Base end stations were often assigned to particular batteries of guns or mine fields in a harbor defense system. In some U.S. harbors during WW2 there were 20 or more of these base end stations, Often from 10,000 to 15,000 yards apart, and tied together by telephone lines running through switchboards. These stations could be used flexibly in different combinations or by different gun batteries as ships moved through the area, or in case a given station was damaged by enemy action.
Spotting Stations
[edit]In WW2, each base end station was often combined with a spotting station. This meant that a separate observation instrument (often an azimuth telescope) was included in the structure, on a separate pedestal mount (or tripod), alongside the depression position finder (DPF).
Often the role of the spotter was to observe the fall of fire from the guns of a supported battery, telephoning back to the plotting room whether the shells were falling short or over, left or right.
In harbor defense plans and other documents, such as survey data sheets [6] prepared by the U.S. Coast and Geodetic Survey (USCGS), these combined stations were often labeled according to the tactical numbers of the gun batteries they were designed primarily to serve and their number in the series of stations serving that battery.

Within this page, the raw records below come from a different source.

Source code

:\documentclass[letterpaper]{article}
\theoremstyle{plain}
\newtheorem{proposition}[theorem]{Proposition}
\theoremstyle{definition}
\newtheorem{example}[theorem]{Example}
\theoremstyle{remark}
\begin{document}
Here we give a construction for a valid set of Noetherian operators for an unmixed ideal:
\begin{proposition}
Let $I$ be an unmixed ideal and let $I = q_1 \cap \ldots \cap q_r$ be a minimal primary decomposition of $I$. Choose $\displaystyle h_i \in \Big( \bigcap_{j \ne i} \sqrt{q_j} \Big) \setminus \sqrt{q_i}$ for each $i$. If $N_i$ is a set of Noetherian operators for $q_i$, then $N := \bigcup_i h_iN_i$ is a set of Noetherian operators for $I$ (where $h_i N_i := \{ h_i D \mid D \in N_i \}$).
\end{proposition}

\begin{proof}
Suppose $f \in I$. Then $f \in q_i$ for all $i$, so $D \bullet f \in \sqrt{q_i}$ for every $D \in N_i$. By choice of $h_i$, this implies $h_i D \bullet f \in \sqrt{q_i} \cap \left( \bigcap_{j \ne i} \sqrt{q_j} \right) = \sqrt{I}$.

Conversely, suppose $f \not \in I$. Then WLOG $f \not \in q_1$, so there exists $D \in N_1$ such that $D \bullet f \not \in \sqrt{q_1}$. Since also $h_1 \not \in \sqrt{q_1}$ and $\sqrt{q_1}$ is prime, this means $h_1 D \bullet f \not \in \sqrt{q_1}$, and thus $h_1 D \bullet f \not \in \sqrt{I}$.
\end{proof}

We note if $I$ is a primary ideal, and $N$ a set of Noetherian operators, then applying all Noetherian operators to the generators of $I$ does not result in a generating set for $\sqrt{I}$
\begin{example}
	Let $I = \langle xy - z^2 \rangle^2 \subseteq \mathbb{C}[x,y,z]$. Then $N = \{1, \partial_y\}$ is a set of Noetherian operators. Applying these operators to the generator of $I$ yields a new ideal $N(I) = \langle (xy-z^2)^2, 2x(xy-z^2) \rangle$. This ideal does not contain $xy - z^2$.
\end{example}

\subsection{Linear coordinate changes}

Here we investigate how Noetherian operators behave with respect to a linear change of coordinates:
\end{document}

Thus a station marked B 4/2 S 4/2 referred to base end station #4 for battery #2 and spotting station #4 for battery #2.
Multi-level fire control towers often contained several base end and spotting stations, each on a different level and each serving a different battery of guns in the harbor's defenses. These multiple stations were usually stacked up precisely above one another, so that the coordinates of their instruments needed to be surveyed only once for all levels.
Vertical Base Systems
[edit]References
[edit]- ^ For a detailed description of base end stations and their role in fire control for the U.S. Coast Artillery, see "FM 4-15, Coast Artillery Field Manual: Seacoast Artillery Fire Control and Position Finding, U.S. War Department, U.S. Government Printing Office, Washington, D.C., November 5, 1943.
- ^ The position of the station was usually measured (surveyed) as the "pintle center" or mounting point of its primary observation instrument.
- ^ In this case, azimuth is synonymous with "direction" or "compass bearing." In the U.S. Coast Artillery, azimuths were measured from South (instead of North) in a clockwise direction.
- ^ This bell also rang in the plotting room and at each gun in the battery. The cycle of bells governed the speed with which the plotting room crew had to work. If a gun did not receive "fresh" firing data by the end of a timing cycle, it had to wait until new data were received during a later timing cycle.
- ^ Coast Artillery manuals describe a myriad of adjustments and corrections that were to be computed and applied to the firing data sent to the guns. Since no Coast Artillery gun in the continental U.S. was ever fired under combat conditions, it is hard to tell how this complex system would have functioned in practice. Drills were held fairly often, though, and often achieved shots that fell within 50 yds. of their targets.
- ^ [1] This is a sample data sheet for a base end station in Nahant, MA that is also a spotting station. The National Geodetic Survey (NGS) which publishes this sheet replaced the precursor agency, the U.S. Coast and Geodetic Survey (USGS).